遠藤:そこまで消費者の横のつながりをケアするコンテンツを企業が生み出せたら、きっと喜んで受け入れられると思います。ケアといっても1から10までサービス、というのではなく「いつか手放す」「自律させる」という子育てみたいな意識が必要かもしれません。
コミュニティ継続のカギは「惰性」にあり
遠藤:ワークショップなんかやると結構みんな受け身なんですよね。そこで重要なのが「権限譲渡のファシリテーション」です。詳しくはイベントでお話しますが、そうすることでその人のモチベーションは徐々に高まっていきます。コミュニティに働きかけていくときに、企業の担当者さんがまず担うべき役割はこれだと思いますね。
会田:惰性的に継続していくシステムっていうのも大事だと思います。僕がやっていたある手法ではうまくいって参加者が増えました。大切なのは適度な「ゆるさ」を持つことです。
遠藤:組織の運営それ自体が大変になるようではダメですよね。極端にアツい人とかルールに縛られすぎる人が登場したり、逆に参加の意義が感じられない人が増えると、みんなの気持ちに差が生まれて対立が起こります。
会田:人はどうしても頑張ることに重きを置きがちだけど、コミュニティをつくる上では必ずしも必要なことではないんです。頑張る人がいると組織はまわるけど、その権限は委譲されていかない。結果的に続かないんです。
コミュニティ運用で肝心なのは「メンバーの当事者意識」と「ルールのゆるさ」、そして「リーダーが変わっていくこと」だとおふたりは言います。多くの企業が持っている会員組織は、次世代のコミュニティ=生活基盤になりえるのでしょうか?会田さんと遠藤さんがその可能性を探ります。お仕事や地域でコミュニティづくりに関わるママやパパのご参加をお待ちしています!
〈登壇者プロフィール〉
ミュージアムエデュケーター 会田大也
山口情報芸術センター(YCAM)の教育普及担当として、2003年開館当初より11年間、メディアリテラシー教育と美術教育の領域にまたがるオリジナルワークショップや教育コンテンツの開発と実施を担当する。第6回キッズデザイン大賞受賞。

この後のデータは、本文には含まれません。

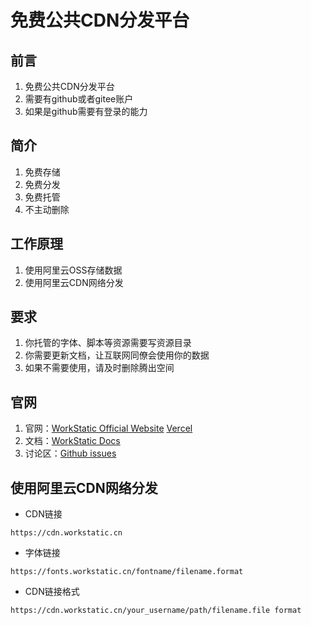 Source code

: # 免费公共CDN分发平台
## 前言
1. 免费公共CDN分发平台
2. 需要有github或者gitee账户
3. 如果是github需要有登录的能力
## 简介
1. 免费存储
2. 免费分发  
3. 免费托管
4. 不主动删除
## 工作原理
1. 使用阿里云OSS存储数据
2. 使用阿里云CDN网络分发
## 要求
1. 你托管的字体、脚本等资源需要写资源目录
2. 你需要更新文档，让互联网同僚会使用你的数据
3. 如果不需要使用，请及时删除腾出空间
## 官网
1. 官网：[WorkStatic Official Website](https://www.workstatic.cn)   [Vercel](https://work-static-liard.vercel.app/)
2. 文档：[WorkStatic Docs](https://www.workstatic.cn/guide/)
3. 讨论区：[Github issues](https://github.com/Glendia/WorkStatic/issues)
## 使用阿里云CDN网络分发
* CDN链接
```
https://cdn.workstatic.cn
```
* 字体链接
```
https://fonts.workstatic.cn/fontname/filename.format
```
* CDN链接格式
```
https://cdn.workstatic.cn/your_username/path/filename.file format
```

建築家/一般社団法人マザー・アーキテクチュア代表理事 遠藤幹子
大人から子どもまで「みんなが創造力を育める場づくり」をテーマに、公共文化施設や商業施設のデザインを多数手がける。2011年からは国際協力NGOジョイセフとともに、住民参加型プロジェクト「ザンビアのマタニティハウス」を実施している。